Days of hospital stays turned into months of neuro-intensive rehabilitation and physical and cognitive therapy. A relentless fight to regain my ability to function. From bed-bound to wheelchair to crutches, and eventually to my life again. This road was long, at times never-ending, often pulling me back with each push forward. I once again walked the line between the balance of physical and mental healing. There were many days consumed by my physical recovery — from physio and a constant push to move an unwitting body as much as I could, monitoring blood pressure and swelling, taking meds, managing pain, and other medical joys that filled the day. Navigating a new reality in a wheelchair, screaming at my body to move — to do the things it knows it should do. The frustration at progress that moved all too slowly as I sat staring at a body that no longer felt like my own.
This is something I will always have difficulty expressing, something I still struggle to talk about when the questions are asked. To know that physically, you are the same person. But internally, there is a stranger at the wheel pulling the strings. To know there was a version of you capable of all the things you’re trying to do, but this isn’t the version of you that’s here now. And one you don’t know will ever return. As though a part of you has gone on vacation. And you’re left trying to pick up the pieces of a reality that doesn’t make sense now. Sentences that aren’t coming through, confusion in place of simple situations, thoughts that don’t feel like your thoughts. A body trapped in a mind that feels broken into a million pieces.

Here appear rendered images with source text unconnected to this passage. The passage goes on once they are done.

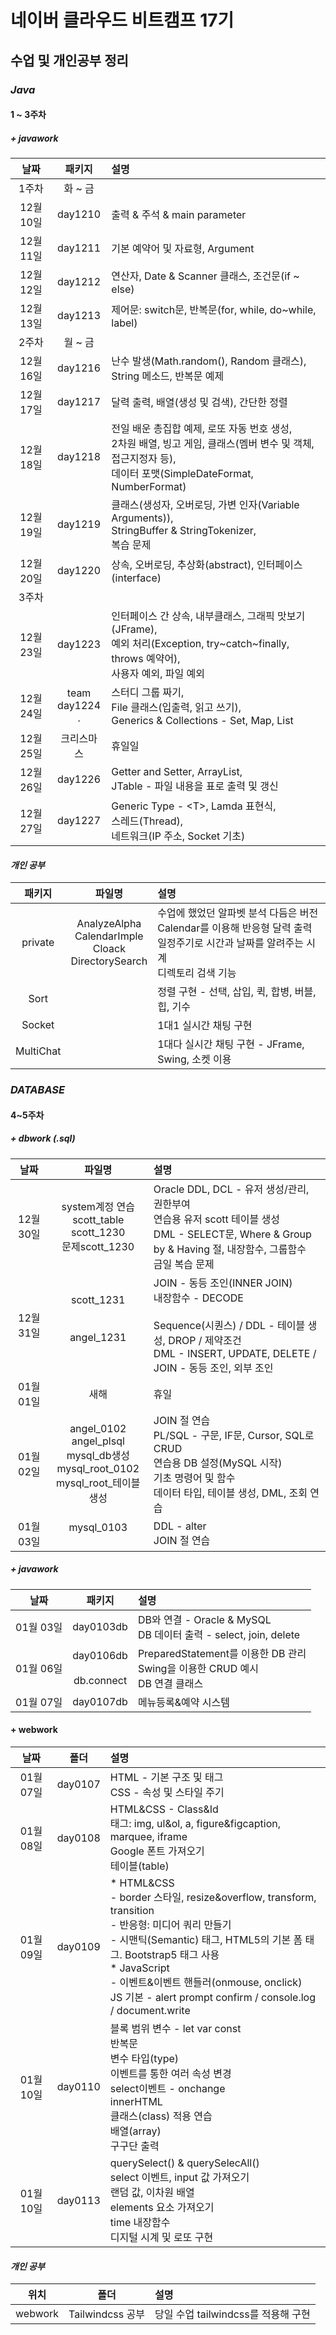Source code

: 네이버 클라우드 비트캠프 17기
================
수업 및 개인공부 정리
-----

### *Java*
#### **1 ~ 3주차**
##### + javawork
|날짜|패키지|설명|
|:---:|:---:|:---|
| 1주차 | 화 ~ 금
| 12월 10일 | day1210 | 출력 & 주석 & main parameter |
| 12월 11일 | day1211 | 기본 예약어 및 자료형, Argument |
| 12월 12일 | day1212 | 연산자, Date & Scanner 클래스, 조건문(if ~ else) |
| 12월 13일 | day1213 | 제어문: switch문, 반복문(for, while, do~while, label) |
| 2주차  | 월 ~ 금
| 12월 16일| day1216 | 난수 발생(Math.random(), Random 클래스), String 메소드, 반복문 예제 |
| 12월 17일 | day1217 | 달력 출력, 배열(생성 및 검색), 간단한 정렬 |
| 12월 18일 | day1218 | 전일 배운 총집합 예제, 로또 자동 번호 생성,<br> 2차원 배열, 빙고 게임, 클래스(멤버 변수 및 객체, 접근지정자 등),<br> 데이터 포맷(SimpleDateFormat, NumberFormat) |
| 12월 19일 | day1219 | 클래스(생성자, 오버로딩, 가변 인자(Variable Arguments)),<br> StringBuffer & StringTokenizer,<br> 복습 문제  |
| 12월 20일 | day1220 | 상속, 오버로딩, 추상화(abstract), 인터페이스(interface) |
| 3주차 |
| 12월 23일 | day1223 | 인터페이스 간 상속, 내부클래스, 그래픽 맛보기(JFrame),<br> 예외 처리(Exception, try~catch~finally, throws 예약어),<br> 사용자 예외, 파일 예외 |
| 12월 24일 | team<br>day1224<br>. | 스터디 그룹 짜기,<br> File 클래스(입출력, 읽고 쓰기),<br> Generics & Collections - Set, Map, List |
| 12월 25일 | 크리스마스 | 휴일일
| 12월 26일 | day1226 | Getter and Setter, ArrayList,<br> JTable - 파일 내용을 표로 출력 및 갱신 |
| 12월 27일 | day1227 | Generic Type - \<T>, Lamda 표현식,<br> 스레드(Thread),<br> 네트워크(IP 주소, Socket 기초) |

#### *개인 공부*
|패키지|파일명|설명|
|:---:|:---:|:---|
|private|AnalyzeAlpha<br>CalendarImple<br>Cloack<br>DirectorySearch|수업에 했었던 알파벳 분석 다듬은 버전<br>Calendar를 이용해 반응형 달력 출력<br>일정주기로 시간과 날짜를 알려주는 시계<br>디렉토리 검색 기능|
| Sort | | 정렬 구현 - 선택, 삽입, 퀵, 합병, 버블, 힙, 기수  |
| Socket | | 1대1 실시간 채팅 구현 |
| MultiChat | | 1대다 실시간 채팅 구현 - JFrame, Swing, 소켓 이용 |

### *DATABASE*
#### 4~5주차
##### + dbwork (.sql)
|날짜|파일명|설명|
|:---:|:---:|:---|
| 12월 30일 | system계정 연습<br>scott_table<br>scott_1230<br>문제scott_1230 | Oracle DDL, DCL - 유저 생성/관리, 권한부여<br>연습용 유저 scott 테이블 생성<br>DML - SELECT문, Where & Group by & Having 절, 내장함수, 그룹함수 <br> 금일 복습 문제 |
| 12월 31일 | scott_1231<br><br><br>angel_1231<br><br> | JOIN - 동등 조인(INNER JOIN)<br>내장함수 - DECODE<br><br>Sequence(시퀀스) / DDL - 테이블 생성, DROP / 제약조건  <br>DML - INSERT, UPDATE, DELETE / JOIN - 동등 조인, 외부 조인 |
| 01월 01일 | 새해 | 휴일 |
| 01월 02일 | angel_0102<br> angel_plsql<br>mysql_db생성<br>mysql_root_0102<br>mysql_root_테이블생성<br> | JOIN 절 연습 <br> PL/SQL - 구문, IF문, Cursor, SQL로 CRUD <br> 연습용 DB 설정(MySQL 시작) <br>기초 명령어 및 함수<br>데이터 타입, 테이블 생성, DML, 조회 연습|
| 01월 03일 | mysql_0103<br><br> | DDL - alter<br>JOIN 절 연습 |

##### + javawork
|날짜|패키지|설명|
|:---:|:---:|:---|
| 01월 03일 | day0103db | DB와 연결 - Oracle & MySQL<br>DB 데이터 출력 - select, join, delete |
| 01월 06일 | day0106db<br><br>db.connect | PreparedStatement를 이용한 DB 관리<br>Swing을 이용한 CRUD 예시<br>DB 연결 클래스 |
| 01월 07일 | day0107db<br> | 메뉴등록&예약 시스템 |

#### + webwork
|날짜|폴더|설명|
|:---:|:---:|:---|
| 01월 07일 | day0107 | HTML - 기본 구조 및 태그<br>CSS - 속성 및 스타일 주기 |
| 01월 08일 | day0108 | HTML&CSS - Class&Id<br>태그: img, ul&ol, a, figure&figcaption, marquee, iframe <br>Google 폰트 가져오기<br> 테이블(table) |
| 01월 09일 | day0109 | * HTML&CSS<br> - border 스타일, resize&overflow, transform, transition<br> - 반응형: 미디어 쿼리 만들기<br>- 시맨틱(Semantic) 태그, HTML5의 기본 폼 태그. Bootstrap5 태그 사용<br>* JavaScript<br> - 이벤트&이벤트 핸들러(onmouse, onclick)<br> JS 기본 - alert prompt confirm / console.log / document.write |
| 01월 10일 | day0110  | 블록 범위 변수 - let var const<br>반복문<br>변수 타입(type)<br>이벤트를 통한 여러 속성 변경<br>select이벤트 - onchange<br>innerHTML<br>클래스(class) 적용 연습<br>배열(array)<br>구구단 출력 |
| 01월 10일 | day0113  | querySelect() & querySelecAll()<br>select 이벤트, input 값 가져오기 <br>랜덤 값, 이차원 배열 <br> elements 요소 가져오기<br> time 내장함수<br> 디지털 시계 및 로또 구현 |

#### *개인 공부*
|위치|폴더|설명|
|:---:|:---:|:---|
| webwork | Tailwindcss 공부 | 당일 수업 tailwindcss를 적용해 구현 |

And as my body started to heal, I felt my mind drift further away. As though the space for my physical recovery was taking away space from my cognitive recovery. As though my brain only had the ability to let one part of me work. I discovered eventually that this had to do with mental capacity, and I began to learn how to manage it. How to balance my recovery so I wasn’t sacrificing one for the other. But for a long while, I wondered if my mind would ever feel like mine again. If I could live with being grateful enough for my physical recovery if my mind wasn’t able to catch up with it. If I would simply always feel behind, never able to keep up the pace for life.